As for Bitcoin (BTC), it actually made a surge near US$31k overnight as the Fidelity ETF filing came to light. It’s since pulled back a tad, but has held onto all its initial ETF-related gains thus far.

Trader Roman wants that $31k resistance broken, however, before “full send”.

Meanwhile, Rekt Capital sees good signs, noting BTC has broken a multi-month downtrend, signalling a possible new multi-month uptrend.

The trend is your friend, until the end (erm, of the trend).

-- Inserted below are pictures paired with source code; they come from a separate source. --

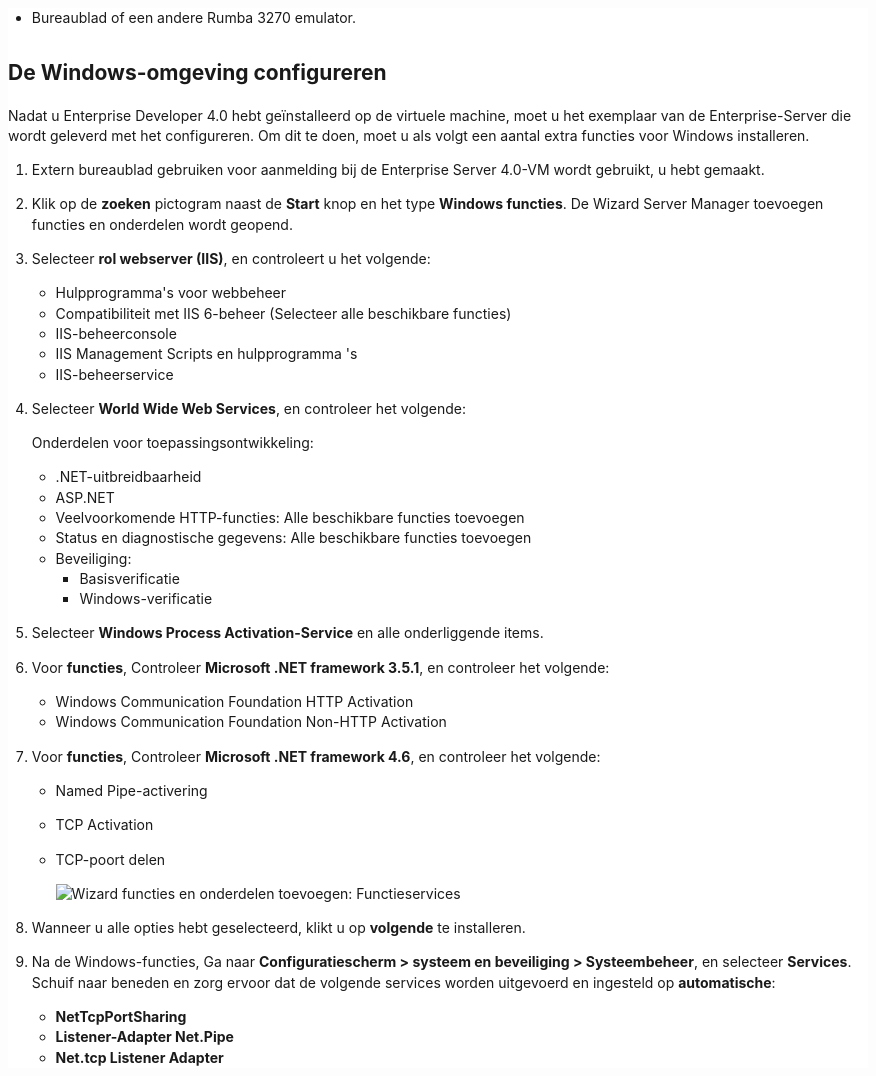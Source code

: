 - Bureaublad of een andere Rumba 3270 emulator.

## <a name="configure-the-windows-environment"></a>De Windows-omgeving configureren

Nadat u Enterprise Developer 4.0 hebt geïnstalleerd op de virtuele machine, moet u het exemplaar van de Enterprise-Server die wordt geleverd met het configureren. Om dit te doen, moet u als volgt een aantal extra functies voor Windows installeren.

1. Extern bureaublad gebruiken voor aanmelding bij de Enterprise Server 4.0-VM wordt gebruikt, u hebt gemaakt.

2. Klik op de **zoeken** pictogram naast de **Start** knop en het type **Windows functies**. De Wizard Server Manager toevoegen functies en onderdelen wordt geopend.

3. Selecteer **rol webserver (IIS)**, en controleert u het volgende:

    - Hulpprogramma's voor webbeheer
    - Compatibiliteit met IIS 6-beheer (Selecteer alle beschikbare functies)
    - IIS-beheerconsole
    - IIS Management Scripts en hulpprogramma 's
    - IIS-beheerservice

4. Selecteer **World Wide Web Services**, en controleer het volgende:

     Onderdelen voor toepassingsontwikkeling:
    - .NET-uitbreidbaarheid
    - ASP.NET
    - Veelvoorkomende HTTP-functies: Alle beschikbare functies toevoegen
    - Status en diagnostische gegevens: Alle beschikbare functies toevoegen
    - Beveiliging:
        - Basisverificatie
        - Windows-verificatie

5. Selecteer **Windows Process Activation-Service** en alle onderliggende items.

6. Voor **functies**, Controleer **Microsoft .NET framework 3.5.1**, en controleer het volgende:

    - Windows Communication Foundation HTTP Activation
    - Windows Communication Foundation Non-HTTP Activation

7. Voor **functies**, Controleer **Microsoft .NET framework 4.6**, en controleer het volgende:

   - Named Pipe-activering
   - TCP Activation
   - TCP-poort delen

     ![Wizard functies en onderdelen toevoegen: Functieservices](media/01-demo-roles.png)

8. Wanneer u alle opties hebt geselecteerd, klikt u op **volgende** te installeren.

9. Na de Windows-functies, Ga naar **Configuratiescherm \> systeem en beveiliging \> Systeembeheer**, en selecteer **Services**. Schuif naar beneden en zorg ervoor dat de volgende services worden uitgevoerd en ingesteld op **automatische**:

    - **NetTcpPortSharing**
    - **Listener-Adapter Net.Pipe**
    - **Net.tcp Listener Adapter**
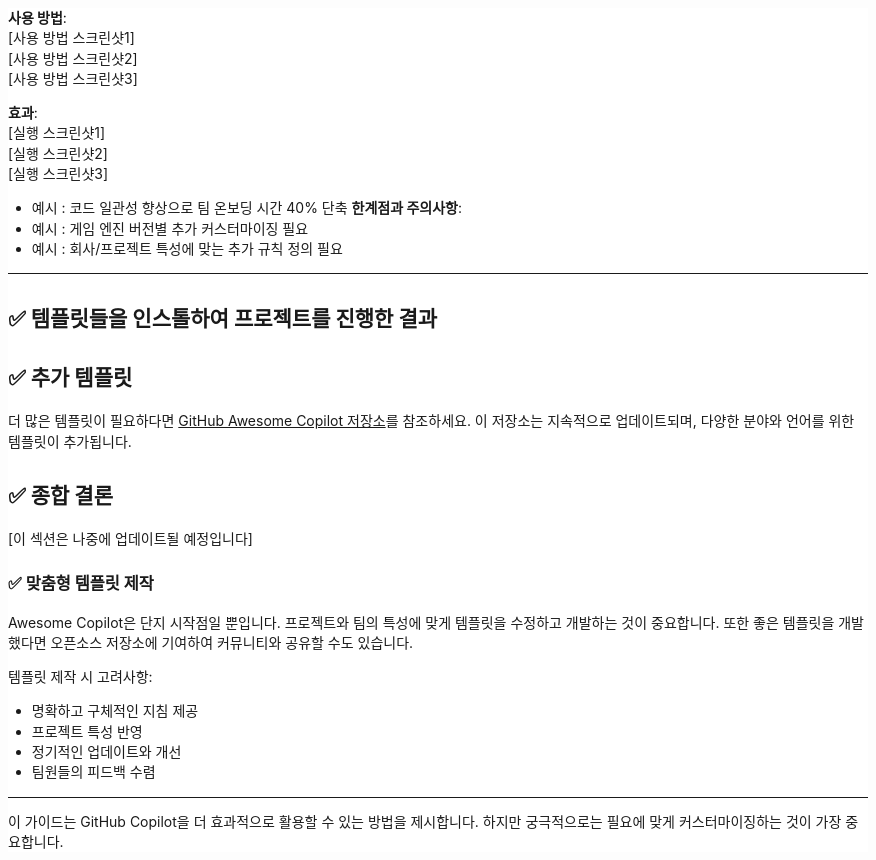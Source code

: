 **사용 방법**:  
[사용 방법 스크린샷1]  
[사용 방법 스크린샷2]  
[사용 방법 스크린샷3]  

**효과**:  
[실행 스크린샷1]  
[실행 스크린샷2]  
[실행 스크린샷3]  

- 예시 : 코드 일관성 향상으로 팀 온보딩 시간 40% 단축
**한계점과 주의사항**:
- 예시 : 게임 엔진 버전별 추가 커스터마이징 필요
- 예시 : 회사/프로젝트 특성에 맞는 추가 규칙 정의 필요

---


## ✅ 템플릿들을 인스톨하여 프로젝트를 진행한 결과


## ✅ 추가 템플릿

더 많은 템플릿이 필요하다면 [GitHub Awesome Copilot 저장소](https://github.com/github/awesome-copilot)를 참조하세요. 이 저장소는 지속적으로 업데이트되며, 다양한 분야와 언어를 위한 템플릿이 추가됩니다.

## ✅ 종합 결론

[이 섹션은 나중에 업데이트될 예정입니다]

### ✅ 맞춤형 템플릿 제작

Awesome Copilot은 단지 시작점일 뿐입니다. 프로젝트와 팀의 특성에 맞게 템플릿을 수정하고 개발하는 것이 중요합니다. 또한 좋은 템플릿을 개발했다면 오픈소스 저장소에 기여하여 커뮤니티와 공유할 수도 있습니다.

템플릿 제작 시 고려사항:
- 명확하고 구체적인 지침 제공
- 프로젝트 특성 반영
- 정기적인 업데이트와 개선
- 팀원들의 피드백 수렴

---

이 가이드는 GitHub Copilot을 더 효과적으로 활용할 수 있는 방법을 제시합니다. 하지만 궁극적으로는 필요에 맞게 커스터마이징하는 것이 가장 중요합니다. 
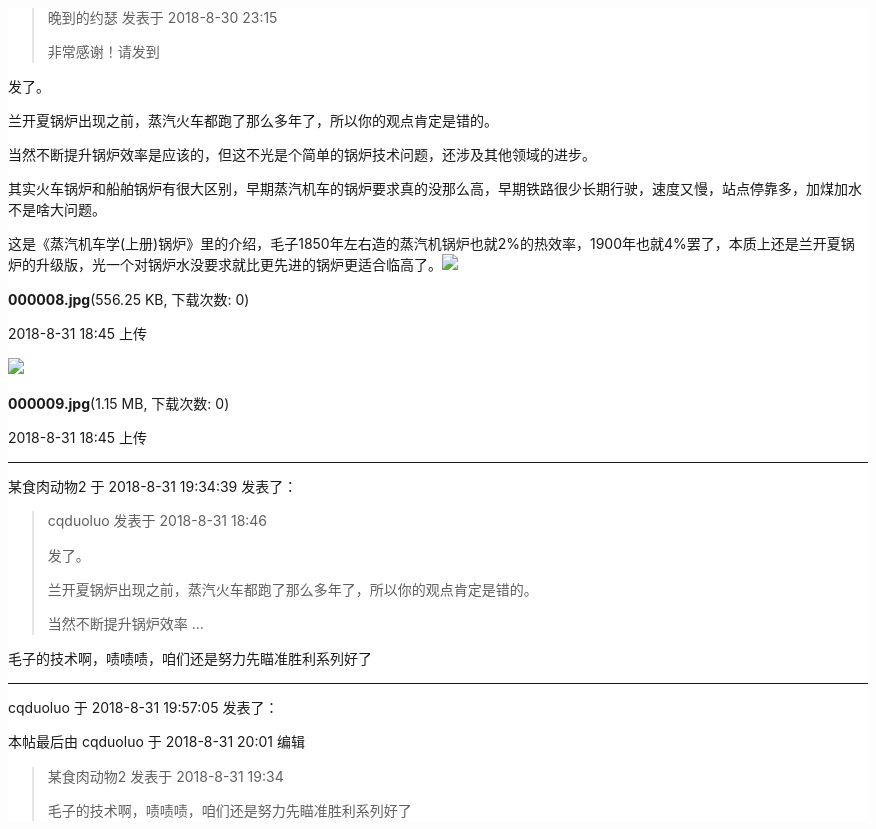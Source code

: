 
> 
> 晚到的约瑟 发表于 2018-8-30 23:15
> 
> 非常感谢！请发到



发了。

兰开夏锅炉出现之前，蒸汽火车都跑了那么多年了，所以你的观点肯定是错的。

当然不断提升锅炉效率是应该的，但这不光是个简单的锅炉技术问题，还涉及其他领域的进步。

其实火车锅炉和船舶锅炉有很大区别，早期蒸汽机车的锅炉要求真的没那么高，早期铁路很少长期行驶，速度又慢，站点停靠多，加煤加水不是啥大问题。

这是《蒸汽机车学(上册)锅炉》里的介绍，毛子1850年左右造的蒸汽机锅炉也就2%的热效率，1900年也就4%罢了，本质上还是兰开夏锅炉的升级版，光一个对锅炉水没要求就比更先进的锅炉更适合临高了。![](https://cdn.jsdelivr.net/gh/lzjluzijie/beichao@main/static/img/184541j4626u7zjd82d667.jpg)



**000008.jpg**(556.25 KB, 下载次数: 0)



2018-8-31 18:45 上传



![](https://cdn.jsdelivr.net/gh/lzjluzijie/beichao@main/static/img/184545vkygzmdm1mhlhqhh.jpg)



**000009.jpg**(1.15 MB, 下载次数: 0)



2018-8-31 18:45 上传

---------

某食肉动物2 于 2018-8-31 19:34:39 发表了：

> cqduoluo 发表于 2018-8-31 18:46
> 
> 发了。
> 
> 兰开夏锅炉出现之前，蒸汽火车都跑了那么多年了，所以你的观点肯定是错的。
> 
> 当然不断提升锅炉效率 ...



毛子的技术啊，啧啧啧，咱们还是努力先瞄准胜利系列好了

---------

cqduoluo 于 2018-8-31 19:57:05 发表了：

本帖最后由 cqduoluo 于 2018-8-31 20:01 编辑 


> 
> 某食肉动物2 发表于 2018-8-31 19:34
> 
> 毛子的技术啊，啧啧啧，咱们还是努力先瞄准胜利系列好了
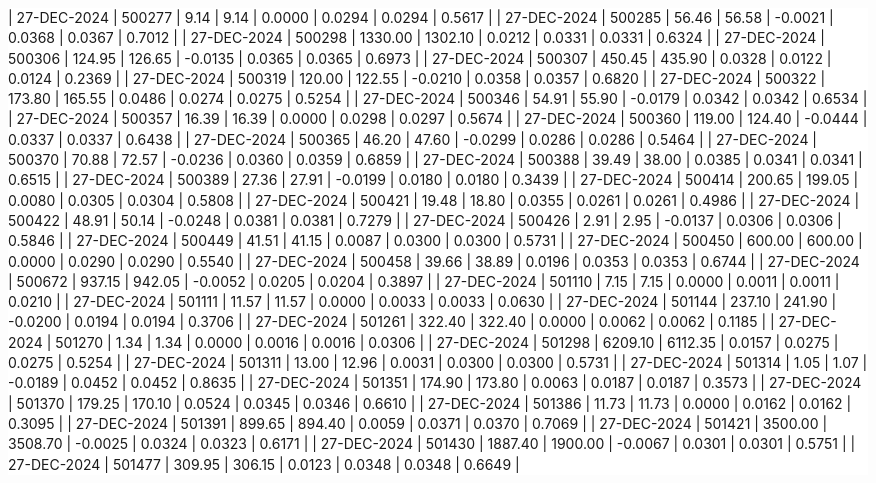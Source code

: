 | 27-DEC-2024 | 500277 | 9.14 | 9.14 | 0.0000 | 0.0294 | 0.0294 | 0.5617 |
| 27-DEC-2024 | 500285 | 56.46 | 56.58 | -0.0021 | 0.0368 | 0.0367 | 0.7012 |
| 27-DEC-2024 | 500298 | 1330.00 | 1302.10 | 0.0212 | 0.0331 | 0.0331 | 0.6324 |
| 27-DEC-2024 | 500306 | 124.95 | 126.65 | -0.0135 | 0.0365 | 0.0365 | 0.6973 |
| 27-DEC-2024 | 500307 | 450.45 | 435.90 | 0.0328 | 0.0122 | 0.0124 | 0.2369 |
| 27-DEC-2024 | 500319 | 120.00 | 122.55 | -0.0210 | 0.0358 | 0.0357 | 0.6820 |
| 27-DEC-2024 | 500322 | 173.80 | 165.55 | 0.0486 | 0.0274 | 0.0275 | 0.5254 |
| 27-DEC-2024 | 500346 | 54.91 | 55.90 | -0.0179 | 0.0342 | 0.0342 | 0.6534 |
| 27-DEC-2024 | 500357 | 16.39 | 16.39 | 0.0000 | 0.0298 | 0.0297 | 0.5674 |
| 27-DEC-2024 | 500360 | 119.00 | 124.40 | -0.0444 | 0.0337 | 0.0337 | 0.6438 |
| 27-DEC-2024 | 500365 | 46.20 | 47.60 | -0.0299 | 0.0286 | 0.0286 | 0.5464 |
| 27-DEC-2024 | 500370 | 70.88 | 72.57 | -0.0236 | 0.0360 | 0.0359 | 0.6859 |
| 27-DEC-2024 | 500388 | 39.49 | 38.00 | 0.0385 | 0.0341 | 0.0341 | 0.6515 |
| 27-DEC-2024 | 500389 | 27.36 | 27.91 | -0.0199 | 0.0180 | 0.0180 | 0.3439 |
| 27-DEC-2024 | 500414 | 200.65 | 199.05 | 0.0080 | 0.0305 | 0.0304 | 0.5808 |
| 27-DEC-2024 | 500421 | 19.48 | 18.80 | 0.0355 | 0.0261 | 0.0261 | 0.4986 |
| 27-DEC-2024 | 500422 | 48.91 | 50.14 | -0.0248 | 0.0381 | 0.0381 | 0.7279 |
| 27-DEC-2024 | 500426 | 2.91 | 2.95 | -0.0137 | 0.0306 | 0.0306 | 0.5846 |
| 27-DEC-2024 | 500449 | 41.51 | 41.15 | 0.0087 | 0.0300 | 0.0300 | 0.5731 |
| 27-DEC-2024 | 500450 | 600.00 | 600.00 | 0.0000 | 0.0290 | 0.0290 | 0.5540 |
| 27-DEC-2024 | 500458 | 39.66 | 38.89 | 0.0196 | 0.0353 | 0.0353 | 0.6744 |
| 27-DEC-2024 | 500672 | 937.15 | 942.05 | -0.0052 | 0.0205 | 0.0204 | 0.3897 |
| 27-DEC-2024 | 501110 | 7.15 | 7.15 | 0.0000 | 0.0011 | 0.0011 | 0.0210 |
| 27-DEC-2024 | 501111 | 11.57 | 11.57 | 0.0000 | 0.0033 | 0.0033 | 0.0630 |
| 27-DEC-2024 | 501144 | 237.10 | 241.90 | -0.0200 | 0.0194 | 0.0194 | 0.3706 |
| 27-DEC-2024 | 501261 | 322.40 | 322.40 | 0.0000 | 0.0062 | 0.0062 | 0.1185 |
| 27-DEC-2024 | 501270 | 1.34 | 1.34 | 0.0000 | 0.0016 | 0.0016 | 0.0306 |
| 27-DEC-2024 | 501298 | 6209.10 | 6112.35 | 0.0157 | 0.0275 | 0.0275 | 0.5254 |
| 27-DEC-2024 | 501311 | 13.00 | 12.96 | 0.0031 | 0.0300 | 0.0300 | 0.5731 |
| 27-DEC-2024 | 501314 | 1.05 | 1.07 | -0.0189 | 0.0452 | 0.0452 | 0.8635 |
| 27-DEC-2024 | 501351 | 174.90 | 173.80 | 0.0063 | 0.0187 | 0.0187 | 0.3573 |
| 27-DEC-2024 | 501370 | 179.25 | 170.10 | 0.0524 | 0.0345 | 0.0346 | 0.6610 |
| 27-DEC-2024 | 501386 | 11.73 | 11.73 | 0.0000 | 0.0162 | 0.0162 | 0.3095 |
| 27-DEC-2024 | 501391 | 899.65 | 894.40 | 0.0059 | 0.0371 | 0.0370 | 0.7069 |
| 27-DEC-2024 | 501421 | 3500.00 | 3508.70 | -0.0025 | 0.0324 | 0.0323 | 0.6171 |
| 27-DEC-2024 | 501430 | 1887.40 | 1900.00 | -0.0067 | 0.0301 | 0.0301 | 0.5751 |
| 27-DEC-2024 | 501477 | 309.95 | 306.15 | 0.0123 | 0.0348 | 0.0348 | 0.6649 |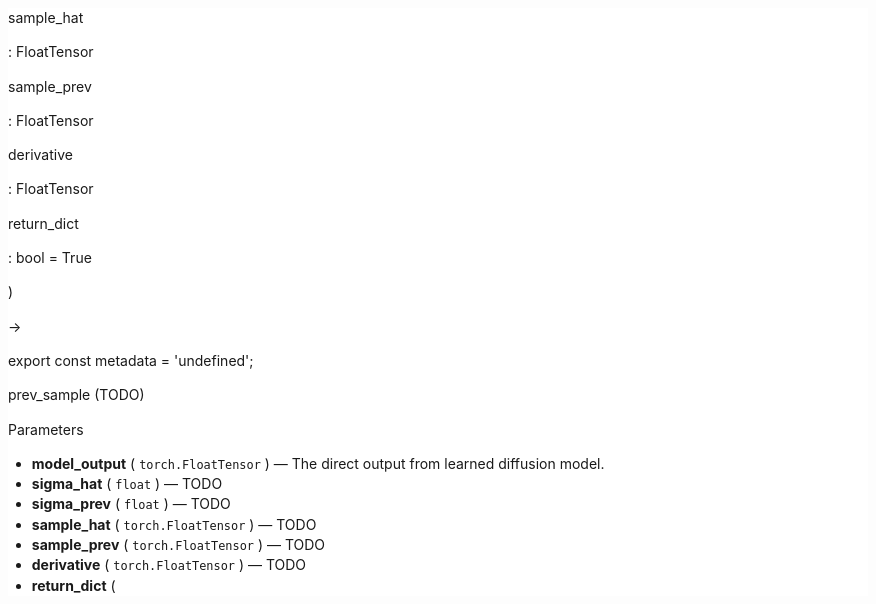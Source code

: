 

 sample\_hat
 
 : FloatTensor
 




 sample\_prev
 
 : FloatTensor
 




 derivative
 
 : FloatTensor
 




 return\_dict
 
 : bool = True
 



 )
 

 →
 



 export const metadata = 'undefined';
 

 prev\_sample (TODO)
 




 Parameters
 




* **model\_output** 
 (
 `torch.FloatTensor` 
 ) —
The direct output from learned diffusion model.
* **sigma\_hat** 
 (
 `float` 
 ) — TODO
* **sigma\_prev** 
 (
 `float` 
 ) — TODO
* **sample\_hat** 
 (
 `torch.FloatTensor` 
 ) — TODO
* **sample\_prev** 
 (
 `torch.FloatTensor` 
 ) — TODO
* **derivative** 
 (
 `torch.FloatTensor` 
 ) — TODO
* **return\_dict** 
 (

(As always, none of the tweets posted here, or any information posted in Coinhead for that matter, represent financial advice.)

 

Uppers and downers

Some of the biggest 24-hour gainers and losers at press time. (Stats accurate at time of publishing, based on CoinGecko.com data.)

PUMPERS (11-100 market cap position)

Stellar (XLM), (market cap: US$2.75 billion) +11%

WOO Network (WOO), (market cap: US$392 million) +10%

Kaspa (KAS), (market cap: US$533 million) +10%

Pepe (PEPE), (market cap: US$681 million) +7%

 Arbitrum (ARB), (market cap: US$1.53 billion) +6%

 

SLUMPERS

BitDAO (BIT), (market cap: US$528 million) -10%

Frax Share (FXS), (market cap: US$411 million) -5%

Kava (KAVA), (market cap: US$584 million) -4%

Stacks (STX), (market cap: US$988 million) -4%

Algorand (ALGO), (market cap: US$928 million) -3%

 

Around the blocks

Some pertinence and randomness that stuck with us on our morning moves through the Crypto Twitterverse.

Is Bitcoin about to have its “hold my beer” moment?

The Cryptoverse is certainly excited, but, and not to be a Debbie Downer or anything… this can all cool off pretty quickly, especially if the SEC makes one quick stamp of denial on one of these big ETF applications, or even if it delays its decision for months, as is customary.

One thing of note on the Fidelity filing, as Collective Shift’s Matt Willemsen points out here, Fidelity “is nearing a decade of participating in crypto in some capacity, starting with mining bitcoin in 2014. If any ETFs are approved, hopefully it’s not just BlackRock’s. Other applicants have supported crypto for much longer.”